(Stored dataset items)
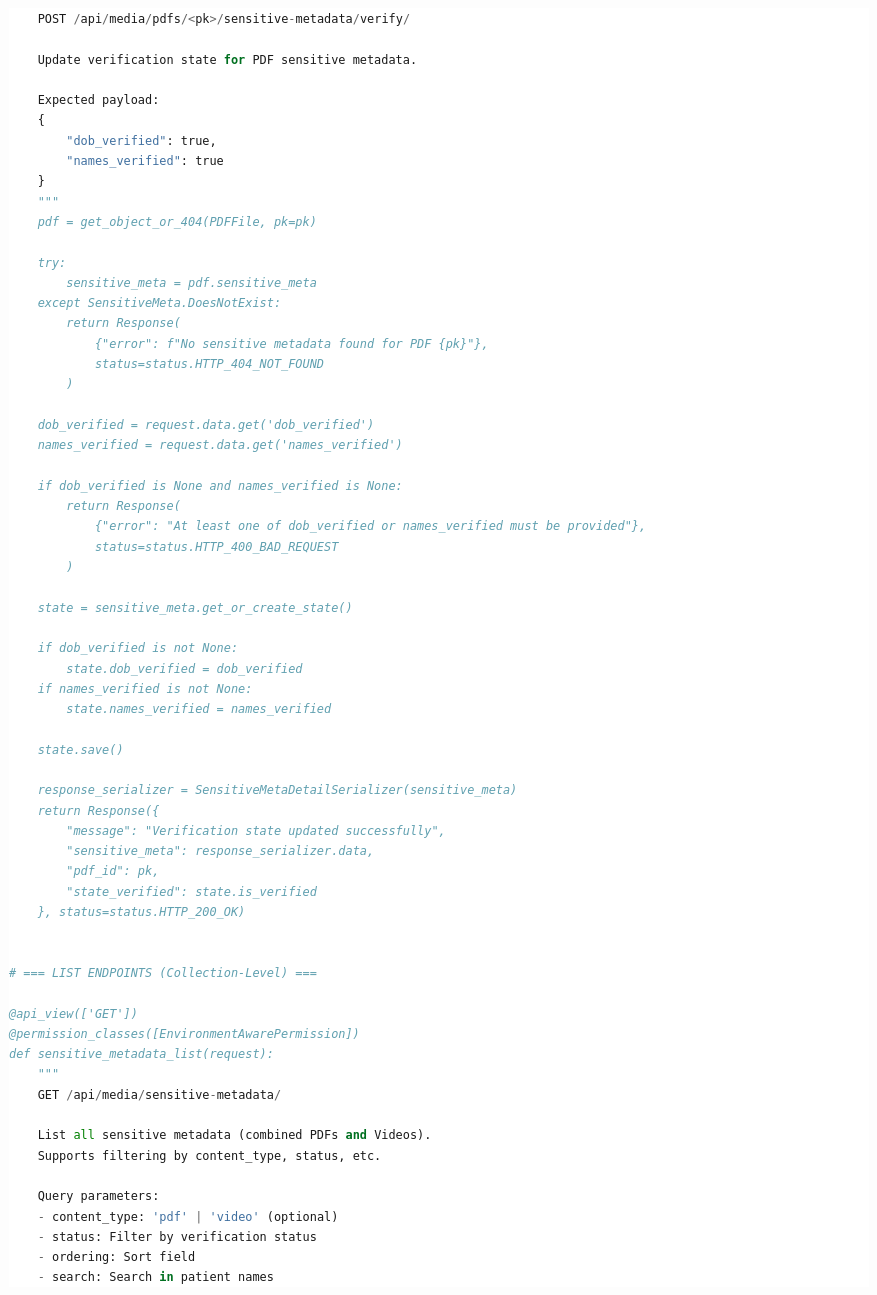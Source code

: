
 ```python
    POST /api/media/pdfs/<pk>/sensitive-metadata/verify/
    
    Update verification state for PDF sensitive metadata.
    
    Expected payload:
    {
        "dob_verified": true,
        "names_verified": true
    }
    """
    pdf = get_object_or_404(PDFFile, pk=pk)
    
    try:
        sensitive_meta = pdf.sensitive_meta
    except SensitiveMeta.DoesNotExist:
        return Response(
            {"error": f"No sensitive metadata found for PDF {pk}"},
            status=status.HTTP_404_NOT_FOUND
        )
    
    dob_verified = request.data.get('dob_verified')
    names_verified = request.data.get('names_verified')
    
    if dob_verified is None and names_verified is None:
        return Response(
            {"error": "At least one of dob_verified or names_verified must be provided"},
            status=status.HTTP_400_BAD_REQUEST
        )
    
    state = sensitive_meta.get_or_create_state()
    
    if dob_verified is not None:
        state.dob_verified = dob_verified
    if names_verified is not None:
        state.names_verified = names_verified
    
    state.save()
    
    response_serializer = SensitiveMetaDetailSerializer(sensitive_meta)
    return Response({
        "message": "Verification state updated successfully",
        "sensitive_meta": response_serializer.data,
        "pdf_id": pk,
        "state_verified": state.is_verified
    }, status=status.HTTP_200_OK)


# === LIST ENDPOINTS (Collection-Level) ===

@api_view(['GET'])
@permission_classes([EnvironmentAwarePermission])
def sensitive_metadata_list(request):
    """
    GET /api/media/sensitive-metadata/
    
    List all sensitive metadata (combined PDFs and Videos).
    Supports filtering by content_type, status, etc.
    
    Query parameters:
    - content_type: 'pdf' | 'video' (optional)
    - status: Filter by verification status
    - ordering: Sort field
    - search: Search in patient names
```
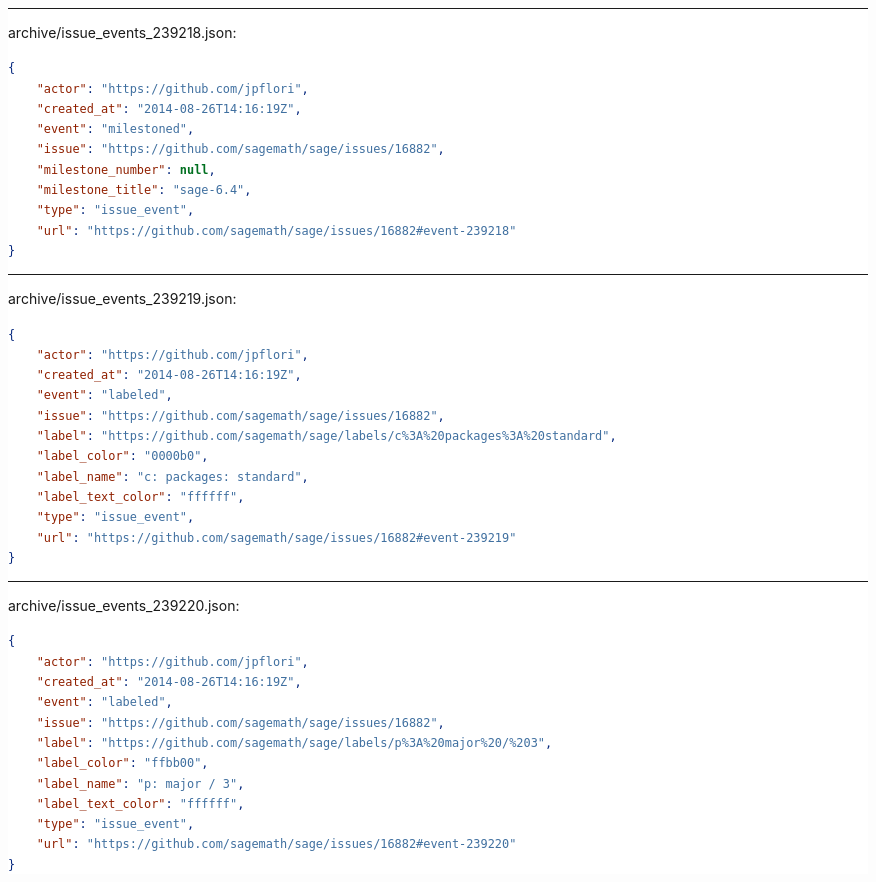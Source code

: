 



---

archive/issue_events_239218.json:
```json
{
    "actor": "https://github.com/jpflori",
    "created_at": "2014-08-26T14:16:19Z",
    "event": "milestoned",
    "issue": "https://github.com/sagemath/sage/issues/16882",
    "milestone_number": null,
    "milestone_title": "sage-6.4",
    "type": "issue_event",
    "url": "https://github.com/sagemath/sage/issues/16882#event-239218"
}
```



---

archive/issue_events_239219.json:
```json
{
    "actor": "https://github.com/jpflori",
    "created_at": "2014-08-26T14:16:19Z",
    "event": "labeled",
    "issue": "https://github.com/sagemath/sage/issues/16882",
    "label": "https://github.com/sagemath/sage/labels/c%3A%20packages%3A%20standard",
    "label_color": "0000b0",
    "label_name": "c: packages: standard",
    "label_text_color": "ffffff",
    "type": "issue_event",
    "url": "https://github.com/sagemath/sage/issues/16882#event-239219"
}
```



---

archive/issue_events_239220.json:
```json
{
    "actor": "https://github.com/jpflori",
    "created_at": "2014-08-26T14:16:19Z",
    "event": "labeled",
    "issue": "https://github.com/sagemath/sage/issues/16882",
    "label": "https://github.com/sagemath/sage/labels/p%3A%20major%20/%203",
    "label_color": "ffbb00",
    "label_name": "p: major / 3",
    "label_text_color": "ffffff",
    "type": "issue_event",
    "url": "https://github.com/sagemath/sage/issues/16882#event-239220"
}
```
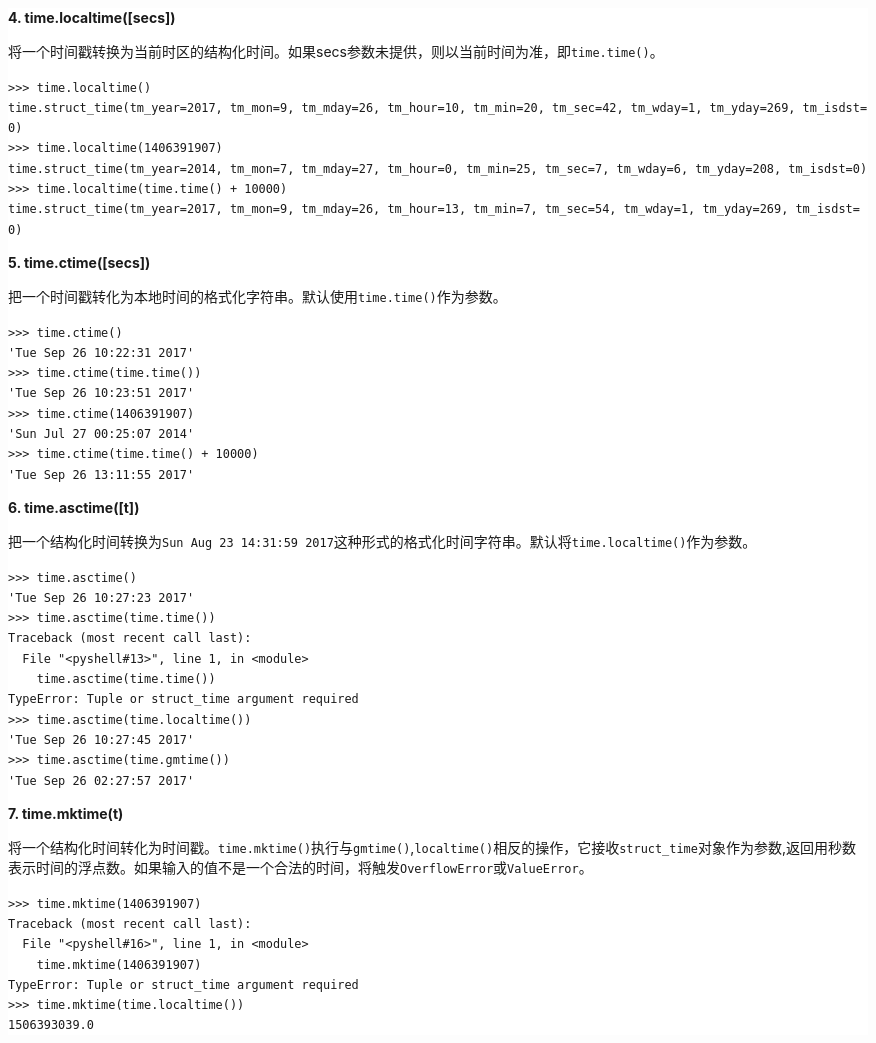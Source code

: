 **4. time.localtime([secs])**

将一个时间戳转换为当前时区的结构化时间。如果secs参数未提供，则以当前时间为准，即`time.time()`。

```
>>> time.localtime()
time.struct_time(tm_year=2017, tm_mon=9, tm_mday=26, tm_hour=10, tm_min=20, tm_sec=42, tm_wday=1, tm_yday=269, tm_isdst=0)
>>> time.localtime(1406391907)
time.struct_time(tm_year=2014, tm_mon=7, tm_mday=27, tm_hour=0, tm_min=25, tm_sec=7, tm_wday=6, tm_yday=208, tm_isdst=0)
>>> time.localtime(time.time() + 10000)
time.struct_time(tm_year=2017, tm_mon=9, tm_mday=26, tm_hour=13, tm_min=7, tm_sec=54, tm_wday=1, tm_yday=269, tm_isdst=0)
```

**5. time.ctime([secs])**

把一个时间戳转化为本地时间的格式化字符串。默认使用`time.time()`作为参数。

```
>>> time.ctime()
'Tue Sep 26 10:22:31 2017'
>>> time.ctime(time.time())
'Tue Sep 26 10:23:51 2017'
>>> time.ctime(1406391907)
'Sun Jul 27 00:25:07 2014'
>>> time.ctime(time.time() + 10000)
'Tue Sep 26 13:11:55 2017'
```

**6. time.asctime([t])**

把一个结构化时间转换为`Sun Aug 23 14:31:59 2017`这种形式的格式化时间字符串。默认将`time.localtime()`作为参数。

```
>>> time.asctime()
'Tue Sep 26 10:27:23 2017'
>>> time.asctime(time.time())
Traceback (most recent call last):
  File "<pyshell#13>", line 1, in <module>
    time.asctime(time.time())
TypeError: Tuple or struct_time argument required
>>> time.asctime(time.localtime())
'Tue Sep 26 10:27:45 2017'
>>> time.asctime(time.gmtime())
'Tue Sep 26 02:27:57 2017'
```

**7. time.mktime(t)**

将一个结构化时间转化为时间戳。`time.mktime()`执行与`gmtime()`,`localtime()`相反的操作，它接收`struct_time`对象作为参数,返回用秒数表示时间的浮点数。如果输入的值不是一个合法的时间，将触发`OverflowError`或`ValueError`。

```
>>> time.mktime(1406391907)
Traceback (most recent call last):
  File "<pyshell#16>", line 1, in <module>
    time.mktime(1406391907)
TypeError: Tuple or struct_time argument required
>>> time.mktime(time.localtime())
1506393039.0
```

→ TASK DETAILS: Go line by line through the records and copy those that contain the word "status".

→ ANSWER TO THE PROBLEM:
            status=status.HTTP_404_NOT_FOUND
            status=status.HTTP_400_BAD_REQUEST
    }, status=status.HTTP_200_OK)
    Supports filtering by content_type, status, etc.
    - status: Filter by verification status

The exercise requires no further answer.